Les musiciens sont manifestement chrétiens — ce qui explique le choix de leur patronyme: le soufre étant la matière déversée par Dieu pour châtier les impies — et les textes sont empreints d’un mysticisme parfois abscons. La pochette, avec cet oiseau blanc illustrant ces mystérieux “rêves aux ailes de papier”, reflète l’esprit encore très “bab cool” de ces années qui voient pourtant débarquer les Sparks et les New York Dolls. Ils brassent un tas d’influences dont ils ont parfois du mal à se démarquer: celles d’Emerson, Lake and Palmer ou Curved Air, par exemple, pour leurs emprunts à la musique classique; ou bien encore King Crimson, pour ses mélodies légères et enchanteresses. S’ils ne possèdent pas le brio et l’inventivité de ces monstres sacrés, ils se distinguent toutefois par leur cohésion, leur habileté à créer des ambiances douces, éthérées, rehaussées de tendres harmonies vocales. Les guitares, souvent acoustiques, délivrent un son limpide. La batterie, favorisant les cymbales et la caisse claire, est fine et précise. On ne peut que regretter le synthé — vilaine araignée dansant sur la piste —, mais il est employé avec parcimonie: l’orgue Hammond reste prédominant.
La face A se compose de quatre titres: “Dead sleep at night”, une paisible et luxuriante
pop song, pimentée de clavecin, au riff calqué sur le célèbre “Spooky” des Classic IV; “End of the road”, une mélodie plutôt dynamique avec des arpèges d’orgue fanfarons, un peu surets, et une basse gambadante, mais qui sait calmer son élan pour soutenir un chant avenant et doux — évoquant étrangement celui de Paul Bevoir; “Elude/Fields of clay”, un gospel rock, velouté, empli d’ardeur mystique, nanti d’un prélude de guitare acoustique sade et révérencieux: «The time has come, There’s no more field to play, There’s no more love this day, Night will not stay, Fall to your knees and pray»; enfin “Illusion/Paper winged dreams”, une ritournelle zigzagante et chamarrée, précédée d’un piano, romantique et cascadant, où l’on reconnaît le “Hang on Sloopy” des McCoys, et où de frêles modulations d’orgue, de guitare électrique, rappellent un passage de “Tubular Bells” de Mike Oldfield.

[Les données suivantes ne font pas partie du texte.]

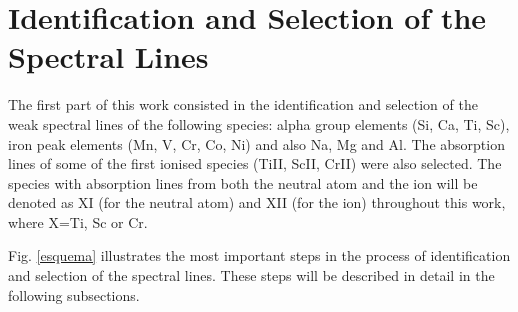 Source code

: \documentclass[dvips,12pt,a4paper]{report}
\begin{document}
{\section {Identification and Selection of the Spectral Lines}

The first part of this work consisted in the identification and selection of the weak spectral lines of the following species: alpha group elements (Si, Ca, Ti, Sc), iron peak elements (Mn, V, Cr, Co, Ni) and also Na, Mg and Al. The absorption lines of some of the first ionised species (TiII, ScII, CrII)  were also selected. The species with absorption lines from both the neutral atom and the ion will be denoted as XI (for the neutral atom) and XII (for the ion) throughout this work, where X=Ti, Sc or Cr.

Fig. \ref{esquema} illustrates the most important steps in the process of identification and selection of the spectral lines. These steps will be described in detail in the following subsections. %

}
\end{document}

La face B est plus ambitieuse avec une suite en cinq mouvements, des arpèges ascendants, des tempos complexes, des emprunts à Bach, au “Peer Gynt” de Grieg, à Simon and Garfunkel ou à It’s A Beautiful Day. Il en émane une ambiance rêveuse, paisible et parfois mélancolique, dont la plus belle part, la plus plaintive aussi, se trouve être “Ode to fear and loneliness”.
Deux
ultra petita ont été ajoutés: “Vision of autumn”, une affectueuse et nuancée ballade folk, malheureusement entachée d’un grenailleux synthé; “Song of love”, une sorte de rodeo-pop émaillée d’accords synthétiques: un titre dansant, désopilant, très singulier.